Though I was uncomfortable with where the conversation was headed—I didn’t like to hear about his terrible sex life and all of his other “psychological issues” after all—I let it go on. Not only that, I listened intently, as a therapist would, and asked questions that I thought might help bring some clarity to the situation.

Lo and behold, the wife immediately went to her husband and “reported” everything I (hadn’t actually) said. She distorted the conversation to make it look as if I agreed that he was a terrible spouse and that she was the aggrieved party. When I discovered our conversation had been replayed and spun, I set out to clear my own name, texting the people involved frantically. By the time it was all over a great deal of harm had been done and his feelings were pretty battered. And his wife was furious with me!

I couldn’t understand it. I felt terrible. And I was mad! How dare she say I said things I hadn’t said! And it wasn’t the first time she had done this—what kind of a lunatic was she? What person airs their dirty laundry, lies about the whole conversation, and then gets mad that someone dares to call them out?

It was a pretty sweet few hours of me feeling self-righteous until I happened to mention the whole thing to a fellow therapist. “Why didn’t you walk away from this?” she promptly asked. “Well, I should of,“ I blustered, “but I was trying to be polite. I mean, who goes on and on…” One look at my colleague’s face and I knew I was deflecting blame. What was my piece of the action?

Truthfully, I had been too timid to end a conversation that was clearly inappropriate because I was afraid the wife would be “mad” at me or wouldn’t like me. So, to protect myself, I let it go on at my family member’s expense and then acted outraged that the whole thing went south, even though the exact same thing had happened with the exact same person in the past.

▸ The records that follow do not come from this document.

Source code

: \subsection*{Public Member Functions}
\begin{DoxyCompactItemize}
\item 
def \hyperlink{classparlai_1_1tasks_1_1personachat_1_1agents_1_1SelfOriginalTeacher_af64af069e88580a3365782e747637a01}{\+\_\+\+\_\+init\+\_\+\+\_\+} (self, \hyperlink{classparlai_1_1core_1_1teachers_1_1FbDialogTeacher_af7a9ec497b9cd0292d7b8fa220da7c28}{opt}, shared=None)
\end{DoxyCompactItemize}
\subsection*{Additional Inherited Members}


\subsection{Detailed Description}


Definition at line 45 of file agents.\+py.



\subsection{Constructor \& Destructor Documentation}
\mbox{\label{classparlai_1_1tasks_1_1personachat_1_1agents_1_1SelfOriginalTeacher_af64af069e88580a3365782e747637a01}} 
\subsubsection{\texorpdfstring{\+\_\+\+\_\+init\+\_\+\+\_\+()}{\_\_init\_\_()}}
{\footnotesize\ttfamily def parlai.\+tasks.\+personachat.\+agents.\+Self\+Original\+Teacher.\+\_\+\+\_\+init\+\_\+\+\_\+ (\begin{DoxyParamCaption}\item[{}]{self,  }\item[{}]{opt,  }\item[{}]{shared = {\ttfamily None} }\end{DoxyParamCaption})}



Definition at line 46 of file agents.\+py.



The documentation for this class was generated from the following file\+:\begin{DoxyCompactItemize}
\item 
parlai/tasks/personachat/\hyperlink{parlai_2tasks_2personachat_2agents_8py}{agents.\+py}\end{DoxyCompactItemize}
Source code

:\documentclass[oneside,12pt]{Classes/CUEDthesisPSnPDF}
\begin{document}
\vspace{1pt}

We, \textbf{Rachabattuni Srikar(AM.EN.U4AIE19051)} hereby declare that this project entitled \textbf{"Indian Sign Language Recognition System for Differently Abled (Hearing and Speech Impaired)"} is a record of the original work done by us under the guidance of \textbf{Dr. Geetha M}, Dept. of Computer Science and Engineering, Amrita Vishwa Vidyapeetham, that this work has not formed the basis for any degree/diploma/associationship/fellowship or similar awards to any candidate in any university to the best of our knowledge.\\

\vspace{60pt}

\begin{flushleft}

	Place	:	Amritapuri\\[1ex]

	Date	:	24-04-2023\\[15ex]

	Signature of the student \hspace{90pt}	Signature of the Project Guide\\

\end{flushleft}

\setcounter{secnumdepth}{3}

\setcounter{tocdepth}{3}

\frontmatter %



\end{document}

Oof.

Did this realization make me have a fair and balanced assessment of my part in it, however? Nope. I jumped straight to self-blame and began to beat myself up for being so stupid and unprofessional. “I’m a counselor,” I whined to my colleague, “shouldn’t I know better?”

The fact is, I should have walked away, and my family member’s wife should have been more respectful, and we were both in the wrong, and neither of us really had any grounds to be mad. We were equally selfish in our own ways. Just letting myself see that, see reality, and stop trying to protect, defend, or justify my behavior, or anyone else’s, allowed me to feel more balanced and clear, which in turn made me feel less vulnerable and stupid.

As Brené Brown often suggests, we can get clarity around such interactions by asking, “what story am I telling myself?” If it is a story in which we are either the hero or the victim, it is probably a fairy tale and the truth lies somewhere in between the lines.

We can, and should, challenge ourselves to be brave enough to consider all viewpoints of an experience. By relinquishing our story we are not as exposed as we think we are. Just the opposite, in fact. We come to trust ourselves as fair-minded individuals who can admit when we are wrong, but who can also stand up for what is right.

Others won’t always be happy that we refuse to “buy-in” to whatever fiction they are using to make themselves feel safe, but that’s okay. As I am so often reminded, you can’t please all the

people all the time—but you can always work on self-improvement.

Instead of “blaming” you can opt to assess, and, as Maya Angelou said, when you know better, [you’ll] do better.